▶ [Problem statement]
Identify, in the records below, every line where the string "emph" appears, and copy each such line.

Working data: Begin

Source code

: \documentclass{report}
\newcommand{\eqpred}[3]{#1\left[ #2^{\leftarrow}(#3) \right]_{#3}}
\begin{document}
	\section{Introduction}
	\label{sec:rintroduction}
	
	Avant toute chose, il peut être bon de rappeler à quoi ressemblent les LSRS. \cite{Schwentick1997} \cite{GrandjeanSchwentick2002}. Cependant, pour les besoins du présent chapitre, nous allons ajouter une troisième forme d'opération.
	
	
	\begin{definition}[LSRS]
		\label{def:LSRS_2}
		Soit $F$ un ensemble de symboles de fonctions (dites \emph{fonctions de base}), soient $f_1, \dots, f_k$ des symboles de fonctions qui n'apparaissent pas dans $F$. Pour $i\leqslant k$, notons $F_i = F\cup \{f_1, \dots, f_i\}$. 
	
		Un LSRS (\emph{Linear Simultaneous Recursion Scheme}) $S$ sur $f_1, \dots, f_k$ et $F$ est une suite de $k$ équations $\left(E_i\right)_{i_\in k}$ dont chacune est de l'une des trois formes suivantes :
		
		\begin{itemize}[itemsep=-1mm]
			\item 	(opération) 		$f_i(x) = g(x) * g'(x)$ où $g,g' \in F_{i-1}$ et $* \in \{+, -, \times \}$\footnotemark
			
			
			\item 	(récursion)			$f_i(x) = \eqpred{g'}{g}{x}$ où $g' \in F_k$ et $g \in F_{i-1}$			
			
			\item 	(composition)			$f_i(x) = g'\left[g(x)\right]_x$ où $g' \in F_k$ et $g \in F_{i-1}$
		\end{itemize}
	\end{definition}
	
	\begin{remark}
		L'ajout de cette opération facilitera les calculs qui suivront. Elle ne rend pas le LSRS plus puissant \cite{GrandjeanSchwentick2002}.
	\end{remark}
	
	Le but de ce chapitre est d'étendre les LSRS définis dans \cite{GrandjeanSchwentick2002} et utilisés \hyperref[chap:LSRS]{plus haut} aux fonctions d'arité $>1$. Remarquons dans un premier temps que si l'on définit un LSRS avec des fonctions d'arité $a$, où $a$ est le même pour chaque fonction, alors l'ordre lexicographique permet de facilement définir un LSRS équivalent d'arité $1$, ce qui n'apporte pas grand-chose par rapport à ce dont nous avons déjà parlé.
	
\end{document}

Working data: End

▶ [Task response]
		Soit $F$ un ensemble de symboles de fonctions (dites \emph{fonctions de base}), soient $f_1, \dots, f_k$ des symboles de fonctions qui n'apparaissent pas dans $F$. Pour $i\leqslant k$, notons $F_i = F\cup \{f_1, \dots, f_i\}$. 
		Un LSRS (\emph{Linear Simultaneous Recursion Scheme}) $S$ sur $f_1, \dots, f_k$ et $F$ est une suite de $k$ équations $\left(E_i\right)_{i_\in k}$ dont chacune est de l'une des trois formes suivantes :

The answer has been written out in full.